Mr Phillips, Davitt and That Irishman

At the end of 1887, the Tory government’s ‘grim savagery … the policy of repression’ provoked a decisive counter-attack from Irish nationalists.

Mr William Phillips, Liberal, humanitarian, author of The Irish Home Rule Catechism for the English People (1886) and vice-chairman of Gladstone Candidates Election Fund, took up residence in the West of Ireland, ‘I am determined, in 1887, to go over and see and judge for myself …’.

At the end of the year, the Manchester Guardian‘s Irish correspondent wrote of a ‘very remarkable letter written by Mr Davitt to Mr Phillips … I should not wonder if new methods were soon to be taken up on lines less likely to suit Mr Balfour’s calculations than those with which he has had hitherto to deal’.

The Irish Liberal alliance, determined to topple the Tory government and bring in Home Rule, was preparing for a confrontation.
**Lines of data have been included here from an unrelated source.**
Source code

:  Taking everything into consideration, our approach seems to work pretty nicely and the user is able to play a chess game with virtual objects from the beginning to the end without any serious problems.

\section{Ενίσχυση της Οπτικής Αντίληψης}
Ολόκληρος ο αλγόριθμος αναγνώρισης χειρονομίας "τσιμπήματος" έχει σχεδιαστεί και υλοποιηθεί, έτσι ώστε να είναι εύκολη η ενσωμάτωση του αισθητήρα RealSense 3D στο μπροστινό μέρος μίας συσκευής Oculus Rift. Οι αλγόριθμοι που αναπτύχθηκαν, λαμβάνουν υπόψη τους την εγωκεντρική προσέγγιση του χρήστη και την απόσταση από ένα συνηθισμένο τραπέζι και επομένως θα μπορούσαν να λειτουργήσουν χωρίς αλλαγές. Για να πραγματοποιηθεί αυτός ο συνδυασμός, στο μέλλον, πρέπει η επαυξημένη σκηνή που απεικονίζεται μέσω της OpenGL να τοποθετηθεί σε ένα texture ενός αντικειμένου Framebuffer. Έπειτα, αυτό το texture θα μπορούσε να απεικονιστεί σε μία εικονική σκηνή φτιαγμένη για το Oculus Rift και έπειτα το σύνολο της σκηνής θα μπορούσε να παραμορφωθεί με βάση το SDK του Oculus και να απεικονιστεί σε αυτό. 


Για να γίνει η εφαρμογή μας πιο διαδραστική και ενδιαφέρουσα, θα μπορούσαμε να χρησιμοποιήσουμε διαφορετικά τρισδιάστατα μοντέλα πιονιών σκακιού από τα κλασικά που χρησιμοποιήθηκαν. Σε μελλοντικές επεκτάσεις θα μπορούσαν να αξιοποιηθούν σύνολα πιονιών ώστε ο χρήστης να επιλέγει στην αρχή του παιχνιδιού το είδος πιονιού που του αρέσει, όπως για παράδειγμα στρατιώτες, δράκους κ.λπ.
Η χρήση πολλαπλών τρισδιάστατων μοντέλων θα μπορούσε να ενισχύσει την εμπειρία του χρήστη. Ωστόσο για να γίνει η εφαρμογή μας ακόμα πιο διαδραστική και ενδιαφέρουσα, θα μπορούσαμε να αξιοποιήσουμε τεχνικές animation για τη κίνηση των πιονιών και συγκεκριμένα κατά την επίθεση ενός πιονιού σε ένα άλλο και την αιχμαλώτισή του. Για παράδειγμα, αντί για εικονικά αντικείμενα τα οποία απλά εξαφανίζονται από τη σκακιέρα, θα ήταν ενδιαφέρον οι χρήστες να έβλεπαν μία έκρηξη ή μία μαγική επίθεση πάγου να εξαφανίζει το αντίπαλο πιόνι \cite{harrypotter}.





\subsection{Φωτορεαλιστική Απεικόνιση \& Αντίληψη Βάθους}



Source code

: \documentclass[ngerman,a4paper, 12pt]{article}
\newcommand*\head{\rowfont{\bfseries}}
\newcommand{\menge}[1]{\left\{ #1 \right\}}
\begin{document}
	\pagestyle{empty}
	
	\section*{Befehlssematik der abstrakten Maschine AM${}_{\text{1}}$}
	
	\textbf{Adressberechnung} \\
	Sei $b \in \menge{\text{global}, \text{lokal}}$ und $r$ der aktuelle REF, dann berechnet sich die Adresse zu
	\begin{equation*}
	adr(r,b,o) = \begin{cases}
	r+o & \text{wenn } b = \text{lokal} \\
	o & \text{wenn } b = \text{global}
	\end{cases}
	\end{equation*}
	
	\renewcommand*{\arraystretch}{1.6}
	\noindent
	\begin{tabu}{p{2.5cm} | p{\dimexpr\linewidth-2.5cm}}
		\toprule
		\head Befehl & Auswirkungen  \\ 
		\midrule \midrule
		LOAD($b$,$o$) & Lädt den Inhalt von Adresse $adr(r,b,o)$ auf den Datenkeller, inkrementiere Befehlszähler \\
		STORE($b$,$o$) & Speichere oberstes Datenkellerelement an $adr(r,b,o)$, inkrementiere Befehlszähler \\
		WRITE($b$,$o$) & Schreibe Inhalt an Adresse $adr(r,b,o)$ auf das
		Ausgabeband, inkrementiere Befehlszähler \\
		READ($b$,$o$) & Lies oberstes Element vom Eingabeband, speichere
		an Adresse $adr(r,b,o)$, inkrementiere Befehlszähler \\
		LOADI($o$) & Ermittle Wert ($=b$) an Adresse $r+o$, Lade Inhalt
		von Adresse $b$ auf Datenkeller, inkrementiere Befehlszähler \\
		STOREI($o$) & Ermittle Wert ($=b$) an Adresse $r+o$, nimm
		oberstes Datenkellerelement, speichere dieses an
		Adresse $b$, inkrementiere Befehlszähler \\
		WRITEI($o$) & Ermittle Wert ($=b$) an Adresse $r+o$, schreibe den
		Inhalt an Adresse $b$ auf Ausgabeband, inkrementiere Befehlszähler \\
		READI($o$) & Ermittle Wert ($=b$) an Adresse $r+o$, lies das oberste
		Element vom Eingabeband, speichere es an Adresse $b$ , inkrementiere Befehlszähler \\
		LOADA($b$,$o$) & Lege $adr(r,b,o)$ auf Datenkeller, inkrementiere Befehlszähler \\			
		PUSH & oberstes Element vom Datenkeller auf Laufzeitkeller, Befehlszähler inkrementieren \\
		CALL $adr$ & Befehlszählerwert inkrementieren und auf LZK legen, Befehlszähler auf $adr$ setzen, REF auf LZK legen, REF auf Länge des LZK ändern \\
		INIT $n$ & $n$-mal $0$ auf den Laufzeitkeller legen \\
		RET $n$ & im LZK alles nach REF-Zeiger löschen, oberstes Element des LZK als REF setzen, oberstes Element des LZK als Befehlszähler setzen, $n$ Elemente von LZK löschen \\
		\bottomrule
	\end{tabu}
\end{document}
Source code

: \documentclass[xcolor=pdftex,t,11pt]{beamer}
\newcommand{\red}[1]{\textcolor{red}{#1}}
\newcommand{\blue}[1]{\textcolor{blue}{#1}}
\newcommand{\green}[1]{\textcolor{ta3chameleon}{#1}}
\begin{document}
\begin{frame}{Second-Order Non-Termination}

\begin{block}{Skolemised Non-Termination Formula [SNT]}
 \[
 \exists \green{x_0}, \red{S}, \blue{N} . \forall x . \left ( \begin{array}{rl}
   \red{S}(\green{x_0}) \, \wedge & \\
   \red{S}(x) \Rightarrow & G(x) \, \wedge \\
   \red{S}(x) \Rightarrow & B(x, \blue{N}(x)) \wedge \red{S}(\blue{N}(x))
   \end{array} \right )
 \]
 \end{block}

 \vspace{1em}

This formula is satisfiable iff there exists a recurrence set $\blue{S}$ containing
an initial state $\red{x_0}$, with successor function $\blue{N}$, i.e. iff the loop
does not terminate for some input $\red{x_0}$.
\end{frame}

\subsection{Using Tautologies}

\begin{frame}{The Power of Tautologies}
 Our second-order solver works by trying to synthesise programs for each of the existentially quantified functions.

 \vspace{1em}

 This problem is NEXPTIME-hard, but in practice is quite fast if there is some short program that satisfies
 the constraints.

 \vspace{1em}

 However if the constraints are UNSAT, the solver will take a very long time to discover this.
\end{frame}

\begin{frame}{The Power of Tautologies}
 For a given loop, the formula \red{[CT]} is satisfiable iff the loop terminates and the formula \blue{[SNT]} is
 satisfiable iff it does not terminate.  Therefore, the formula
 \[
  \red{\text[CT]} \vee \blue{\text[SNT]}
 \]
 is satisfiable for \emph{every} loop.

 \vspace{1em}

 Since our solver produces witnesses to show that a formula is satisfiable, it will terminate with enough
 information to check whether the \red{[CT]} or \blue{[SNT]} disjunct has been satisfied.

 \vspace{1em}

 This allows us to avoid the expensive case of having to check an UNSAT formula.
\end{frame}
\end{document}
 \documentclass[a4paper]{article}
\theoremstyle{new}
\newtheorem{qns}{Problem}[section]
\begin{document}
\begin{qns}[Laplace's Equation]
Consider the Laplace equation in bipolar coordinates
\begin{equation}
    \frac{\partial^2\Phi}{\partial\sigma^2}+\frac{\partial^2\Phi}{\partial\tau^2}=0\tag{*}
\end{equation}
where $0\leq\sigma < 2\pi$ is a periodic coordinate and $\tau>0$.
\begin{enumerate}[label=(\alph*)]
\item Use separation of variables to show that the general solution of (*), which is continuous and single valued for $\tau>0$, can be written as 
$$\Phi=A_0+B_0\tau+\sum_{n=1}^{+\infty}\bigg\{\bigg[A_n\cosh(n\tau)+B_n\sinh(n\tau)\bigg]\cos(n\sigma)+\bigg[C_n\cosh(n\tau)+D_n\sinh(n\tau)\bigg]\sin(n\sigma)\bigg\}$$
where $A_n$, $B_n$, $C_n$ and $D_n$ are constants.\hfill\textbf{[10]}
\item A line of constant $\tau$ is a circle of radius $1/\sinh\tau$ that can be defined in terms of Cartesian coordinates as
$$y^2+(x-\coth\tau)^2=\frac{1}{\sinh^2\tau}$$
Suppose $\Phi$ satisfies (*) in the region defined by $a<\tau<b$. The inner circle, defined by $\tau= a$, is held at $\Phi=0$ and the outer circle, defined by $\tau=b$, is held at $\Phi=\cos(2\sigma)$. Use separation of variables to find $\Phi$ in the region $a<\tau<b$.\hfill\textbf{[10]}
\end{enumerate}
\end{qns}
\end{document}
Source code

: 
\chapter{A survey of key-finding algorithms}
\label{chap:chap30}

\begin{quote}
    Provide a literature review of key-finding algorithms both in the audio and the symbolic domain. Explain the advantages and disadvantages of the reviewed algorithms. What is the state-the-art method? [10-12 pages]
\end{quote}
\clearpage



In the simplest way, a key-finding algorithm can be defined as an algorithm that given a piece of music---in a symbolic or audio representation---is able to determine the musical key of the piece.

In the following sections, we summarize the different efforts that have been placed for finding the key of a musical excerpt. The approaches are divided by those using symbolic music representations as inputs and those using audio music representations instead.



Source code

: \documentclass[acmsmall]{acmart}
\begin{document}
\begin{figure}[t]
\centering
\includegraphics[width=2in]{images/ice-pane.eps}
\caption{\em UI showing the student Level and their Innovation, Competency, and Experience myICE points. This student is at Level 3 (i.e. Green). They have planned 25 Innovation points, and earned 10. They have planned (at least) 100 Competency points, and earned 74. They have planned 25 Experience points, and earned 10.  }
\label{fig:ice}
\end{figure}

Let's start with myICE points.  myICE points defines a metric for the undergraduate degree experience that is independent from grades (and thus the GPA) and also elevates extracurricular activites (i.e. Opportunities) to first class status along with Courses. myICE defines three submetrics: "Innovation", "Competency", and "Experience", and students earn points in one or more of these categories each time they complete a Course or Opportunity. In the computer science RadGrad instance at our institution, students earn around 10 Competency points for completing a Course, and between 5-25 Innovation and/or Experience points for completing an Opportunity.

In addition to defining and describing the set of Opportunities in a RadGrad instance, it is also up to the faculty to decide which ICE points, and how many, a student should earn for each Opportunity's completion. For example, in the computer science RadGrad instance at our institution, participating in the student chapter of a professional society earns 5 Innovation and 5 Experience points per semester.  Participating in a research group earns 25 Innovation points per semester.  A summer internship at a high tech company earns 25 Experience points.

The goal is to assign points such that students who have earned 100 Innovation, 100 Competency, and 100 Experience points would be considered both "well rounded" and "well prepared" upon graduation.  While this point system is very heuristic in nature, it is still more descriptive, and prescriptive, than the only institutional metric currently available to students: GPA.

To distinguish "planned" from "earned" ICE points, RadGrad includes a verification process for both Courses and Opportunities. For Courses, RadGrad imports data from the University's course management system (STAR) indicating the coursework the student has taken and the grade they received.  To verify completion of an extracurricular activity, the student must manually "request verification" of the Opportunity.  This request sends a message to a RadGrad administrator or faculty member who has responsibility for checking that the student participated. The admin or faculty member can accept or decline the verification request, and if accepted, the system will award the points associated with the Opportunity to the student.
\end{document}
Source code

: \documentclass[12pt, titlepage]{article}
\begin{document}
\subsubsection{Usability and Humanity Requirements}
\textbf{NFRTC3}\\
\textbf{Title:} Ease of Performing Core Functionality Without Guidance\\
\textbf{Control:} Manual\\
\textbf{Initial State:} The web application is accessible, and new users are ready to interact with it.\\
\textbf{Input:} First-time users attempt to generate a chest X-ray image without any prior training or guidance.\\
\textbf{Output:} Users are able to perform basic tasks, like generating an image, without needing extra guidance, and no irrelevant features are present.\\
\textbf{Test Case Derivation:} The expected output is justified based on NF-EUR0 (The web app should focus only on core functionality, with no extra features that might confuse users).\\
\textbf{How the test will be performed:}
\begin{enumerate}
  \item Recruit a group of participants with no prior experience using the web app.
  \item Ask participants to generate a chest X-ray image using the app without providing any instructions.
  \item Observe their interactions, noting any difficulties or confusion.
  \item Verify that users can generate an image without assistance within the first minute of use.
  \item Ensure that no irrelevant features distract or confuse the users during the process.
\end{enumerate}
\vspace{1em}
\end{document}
O’Connor Power travelled to North America to promote the Home Rule agenda and organise its supporters.

See That Irishman, Part Four, Taking a Stand.

In April 1896, William Phillips retired from active political life.  His colleagues in the National Liberal Club presented him with a life size portrait of himself. O’Connor Power gave a vote of thanks. Bristol Mercury, 20 April 1896.